[[ Supplied material, beginning ]]

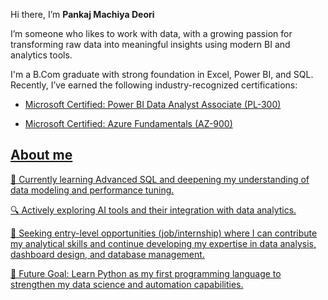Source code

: Hi there, I’m **Pankaj Machiya Deori**

I’m someone who likes to work with data, with a growing passion for transforming raw data into meaningful insights using modern BI and analytics tools.

I'm a B.Com graduate with strong foundation in Excel, Power BI, and SQL. Recently, I’ve earned the following industry-recognized certifications:

- <a href="https://learn.microsoft.com/api/credentials/share/en-us/PankajMachiyaDeori-6286/E9A845BC2026EEDD?sharingId=83B3F40E5E33B28F">Microsoft Certified: Power BI Data Analyst Associate (PL-300)

- <a href="https://learn.microsoft.com/api/credentials/share/en-us/PankajMachiyaDeori-6286/B24EDC4E523A08F1?sharingId=83B3F40E5E33B28F">Microsoft Certified: Azure Fundamentals (AZ-900)

## About me
🌱 Currently learning Advanced SQL and deepening my understanding of data modeling and performance tuning.

🔍 Actively exploring AI tools and their integration with data analytics.

💼 Seeking entry-level opportunities (job/internship) where I can contribute my analytical skills and continue developing my expertise in data analysis, dashboard design, and database management.

🧠 Future Goal: Learn Python as my first programming language to strengthen my data science and automation capabilities.

<!---
Pankaj-M-Deori/Pankaj-M-Deori is a ✨ special ✨ repository because its `README.md` (this file) appears on your GitHub profile.
You can click the Preview link to take a look at your changes.
--->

[[ Supplied material, end ]]

- Work instruction -
Return the records word for word, leaving every picture out of the copy.

- Answer to the exercise -
Source code

: Hi there, I’m **Pankaj Machiya Deori**

I’m someone who likes to work with data, with a growing passion for transforming raw data into meaningful insights using modern BI and analytics tools.

I'm a B.Com graduate with strong foundation in Excel, Power BI, and SQL. Recently, I’ve earned the following industry-recognized certifications:

- <a href="https://learn.microsoft.com/api/credentials/share/en-us/PankajMachiyaDeori-6286/E9A845BC2026EEDD?sharingId=83B3F40E5E33B28F">Microsoft Certified: Power BI Data Analyst Associate (PL-300)

- <a href="https://learn.microsoft.com/api/credentials/share/en-us/PankajMachiyaDeori-6286/B24EDC4E523A08F1?sharingId=83B3F40E5E33B28F">Microsoft Certified: Azure Fundamentals (AZ-900)

## About me
🌱 Currently learning Advanced SQL and deepening my understanding of data modeling and performance tuning.

🔍 Actively exploring AI tools and their integration with data analytics.

💼 Seeking entry-level opportunities (job/internship) where I can contribute my analytical skills and continue developing my expertise in data analysis, dashboard design, and database management.

🧠 Future Goal: Learn Python as my first programming language to strengthen my data science and automation capabilities.

<!---
Pankaj-M-Deori/Pankaj-M-Deori is a ✨ special ✨ repository because its `README.md` (this file) appears on your GitHub profile.
You can click the Preview link to take a look at your changes.
--->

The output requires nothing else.